L’apport écologique du sainfoin est en effet indiscutable dans une rotation de cultures. Sans compter qu’il résiste bien à la sécheresse et aux excès d’eau, et s’avère peu gourmand en engrais et produits phytosanitaires. « L’an dernier, pour la première récolte de ce programme, j’ai obtenu dix tonnes de matière sèche par hectare, en trois coupes, sans engrais », se félicite Éric Cellié, l’un des éleveurs participants. « Et puis, on a des protéines dont l’empreinte carbone et le coût sont tout autres que le soja sud américain », se réjouit Sandrine Rivière.

Bonne conservation

Le Geoc trouve de nombreuses qualités nutritionnelles au sainfoin. Les éleveurs le donnent principalement aux brebis, principalement en préparation à la mise bas.

« On l’a fauché tard l’an dernier, en raison des nombreuses pluies, donc les valeurs du fourrage sont relativement moyennes : 91 % de matière sèche (MS), 0,7 UFL/kg de MS et 11 à 13 % de matière azotée. Globalement, le sainfoin est plus riche en énergie et plus équilibré que la luzerne, analyse Théo Buerlé. Les éleveurs sont également impressionnés par son appétence. »

Le risque de météorisation est minime en raison d’une forte teneur naturelle de tannins. « Avec la luzerne, l’apparition de ce trouble métabolique chez les brebis peut avoir des conséquences sur le fœtus. Par ailleurs, la luzerne se conserve moins bien, ce qui peut entraîner des soucis sanitaires, assure le technicien. Autant de problèmes évités avec le sainfoin. »

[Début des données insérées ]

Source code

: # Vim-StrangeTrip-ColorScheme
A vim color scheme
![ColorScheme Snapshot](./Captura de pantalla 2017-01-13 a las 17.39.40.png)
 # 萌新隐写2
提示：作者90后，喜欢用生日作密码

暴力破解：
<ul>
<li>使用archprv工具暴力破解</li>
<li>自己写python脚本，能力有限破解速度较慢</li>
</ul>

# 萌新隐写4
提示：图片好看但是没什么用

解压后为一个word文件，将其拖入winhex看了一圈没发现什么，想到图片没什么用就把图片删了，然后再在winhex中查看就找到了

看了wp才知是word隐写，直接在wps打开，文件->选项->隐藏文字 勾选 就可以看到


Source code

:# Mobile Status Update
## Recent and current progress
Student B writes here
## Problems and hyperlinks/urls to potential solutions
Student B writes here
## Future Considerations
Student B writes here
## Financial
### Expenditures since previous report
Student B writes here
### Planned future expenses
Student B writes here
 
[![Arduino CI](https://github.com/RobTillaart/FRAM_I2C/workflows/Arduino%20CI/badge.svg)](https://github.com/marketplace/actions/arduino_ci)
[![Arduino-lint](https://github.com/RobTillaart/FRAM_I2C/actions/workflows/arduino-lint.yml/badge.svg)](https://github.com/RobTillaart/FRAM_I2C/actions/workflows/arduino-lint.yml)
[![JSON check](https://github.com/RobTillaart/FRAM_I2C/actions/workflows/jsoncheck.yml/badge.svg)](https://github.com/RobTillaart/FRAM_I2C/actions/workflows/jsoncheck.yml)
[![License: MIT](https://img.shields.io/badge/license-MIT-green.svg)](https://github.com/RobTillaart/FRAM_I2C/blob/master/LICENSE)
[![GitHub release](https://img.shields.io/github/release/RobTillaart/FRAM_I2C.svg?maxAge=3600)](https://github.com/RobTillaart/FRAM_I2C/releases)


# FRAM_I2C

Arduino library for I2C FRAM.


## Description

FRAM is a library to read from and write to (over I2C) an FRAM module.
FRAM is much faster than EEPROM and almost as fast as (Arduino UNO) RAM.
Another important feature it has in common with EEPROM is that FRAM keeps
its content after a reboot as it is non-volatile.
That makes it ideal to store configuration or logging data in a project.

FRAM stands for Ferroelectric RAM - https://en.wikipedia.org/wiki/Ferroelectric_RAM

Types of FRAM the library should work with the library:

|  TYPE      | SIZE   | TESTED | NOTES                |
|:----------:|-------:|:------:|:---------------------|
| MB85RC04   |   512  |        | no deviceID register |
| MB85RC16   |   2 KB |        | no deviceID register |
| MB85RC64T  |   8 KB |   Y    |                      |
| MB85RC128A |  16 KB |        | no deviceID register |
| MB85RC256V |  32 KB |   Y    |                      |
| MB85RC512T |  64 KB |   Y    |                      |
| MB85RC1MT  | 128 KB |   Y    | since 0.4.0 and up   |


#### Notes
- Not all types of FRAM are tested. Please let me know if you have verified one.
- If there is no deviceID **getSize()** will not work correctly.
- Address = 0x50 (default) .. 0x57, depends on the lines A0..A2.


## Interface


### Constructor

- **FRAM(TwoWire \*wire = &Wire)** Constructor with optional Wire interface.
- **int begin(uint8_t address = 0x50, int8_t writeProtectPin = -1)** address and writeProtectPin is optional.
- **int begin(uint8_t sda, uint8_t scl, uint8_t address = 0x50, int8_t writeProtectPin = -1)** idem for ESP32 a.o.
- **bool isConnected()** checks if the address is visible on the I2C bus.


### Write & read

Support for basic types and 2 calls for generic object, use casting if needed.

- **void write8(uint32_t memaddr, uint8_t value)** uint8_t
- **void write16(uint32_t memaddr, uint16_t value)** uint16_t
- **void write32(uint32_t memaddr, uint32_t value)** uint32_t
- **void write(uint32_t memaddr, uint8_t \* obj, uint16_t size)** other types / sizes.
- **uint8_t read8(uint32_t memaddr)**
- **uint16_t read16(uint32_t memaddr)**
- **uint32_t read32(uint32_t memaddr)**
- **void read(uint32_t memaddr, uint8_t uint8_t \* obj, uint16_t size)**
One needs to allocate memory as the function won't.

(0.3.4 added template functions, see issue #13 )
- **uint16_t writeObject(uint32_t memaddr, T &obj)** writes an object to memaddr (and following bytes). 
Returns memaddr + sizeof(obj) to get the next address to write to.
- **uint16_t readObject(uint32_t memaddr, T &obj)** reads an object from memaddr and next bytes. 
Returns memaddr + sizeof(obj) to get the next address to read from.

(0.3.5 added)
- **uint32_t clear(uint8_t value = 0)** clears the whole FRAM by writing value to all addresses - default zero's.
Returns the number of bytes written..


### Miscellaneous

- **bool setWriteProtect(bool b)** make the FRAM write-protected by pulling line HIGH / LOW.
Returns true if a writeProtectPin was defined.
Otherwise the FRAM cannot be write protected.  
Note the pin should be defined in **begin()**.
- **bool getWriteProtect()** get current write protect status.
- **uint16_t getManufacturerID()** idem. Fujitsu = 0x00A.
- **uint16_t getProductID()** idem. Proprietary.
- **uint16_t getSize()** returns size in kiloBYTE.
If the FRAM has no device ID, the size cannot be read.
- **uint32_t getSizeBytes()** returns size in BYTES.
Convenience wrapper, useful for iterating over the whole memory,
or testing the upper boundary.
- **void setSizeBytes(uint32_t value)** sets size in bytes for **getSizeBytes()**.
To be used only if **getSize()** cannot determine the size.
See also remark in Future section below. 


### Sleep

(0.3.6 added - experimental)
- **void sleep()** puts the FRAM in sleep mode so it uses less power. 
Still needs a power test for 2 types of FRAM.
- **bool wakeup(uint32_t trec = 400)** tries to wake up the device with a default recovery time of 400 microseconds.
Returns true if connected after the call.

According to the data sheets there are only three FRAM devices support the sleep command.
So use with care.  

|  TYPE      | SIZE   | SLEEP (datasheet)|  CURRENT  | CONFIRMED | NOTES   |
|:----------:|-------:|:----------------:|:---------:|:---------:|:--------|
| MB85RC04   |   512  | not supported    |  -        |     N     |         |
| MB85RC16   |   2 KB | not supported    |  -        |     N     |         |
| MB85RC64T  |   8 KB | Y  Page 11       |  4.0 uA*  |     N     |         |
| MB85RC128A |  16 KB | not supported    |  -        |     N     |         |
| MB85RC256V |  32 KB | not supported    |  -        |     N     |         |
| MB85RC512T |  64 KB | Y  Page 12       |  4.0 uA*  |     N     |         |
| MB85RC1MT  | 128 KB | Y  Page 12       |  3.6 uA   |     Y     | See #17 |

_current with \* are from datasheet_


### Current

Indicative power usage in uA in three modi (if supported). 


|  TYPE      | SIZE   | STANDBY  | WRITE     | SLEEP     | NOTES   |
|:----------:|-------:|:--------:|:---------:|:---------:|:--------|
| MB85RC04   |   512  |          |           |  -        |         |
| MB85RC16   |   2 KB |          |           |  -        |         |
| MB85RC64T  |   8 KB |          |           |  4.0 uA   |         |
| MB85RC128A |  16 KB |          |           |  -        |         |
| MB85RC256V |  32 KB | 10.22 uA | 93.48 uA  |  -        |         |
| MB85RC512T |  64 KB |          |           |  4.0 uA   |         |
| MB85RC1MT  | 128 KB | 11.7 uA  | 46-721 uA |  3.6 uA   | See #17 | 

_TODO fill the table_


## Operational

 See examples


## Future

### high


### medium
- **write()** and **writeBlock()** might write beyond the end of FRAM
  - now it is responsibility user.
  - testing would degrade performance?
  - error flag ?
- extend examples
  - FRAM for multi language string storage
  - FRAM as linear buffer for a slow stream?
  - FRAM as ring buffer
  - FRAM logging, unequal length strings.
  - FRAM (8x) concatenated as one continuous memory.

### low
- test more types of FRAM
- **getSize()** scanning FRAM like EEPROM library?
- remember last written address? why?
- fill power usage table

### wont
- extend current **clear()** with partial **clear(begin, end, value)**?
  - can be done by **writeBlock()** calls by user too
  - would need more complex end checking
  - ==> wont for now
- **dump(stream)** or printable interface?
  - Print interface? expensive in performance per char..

Quant à la paille (tiges de sainfoin grossières), elle « sert plutôt à faire ruminer les agneaux, mais ils la valorisent bien », reprend le Théo Buerlé. Sa valeur est de 93 % de MS, 5 % de matière azotée et 0,3 UFL/kg. Les éleveurs espèrent donc que ce programme sera prolongé au-delà des trois ans initiaux pour « développer ce projet fructueux ».

(1) Groupe de luxe détenteur notamment des marques Gucci et Yves Saint Laurent.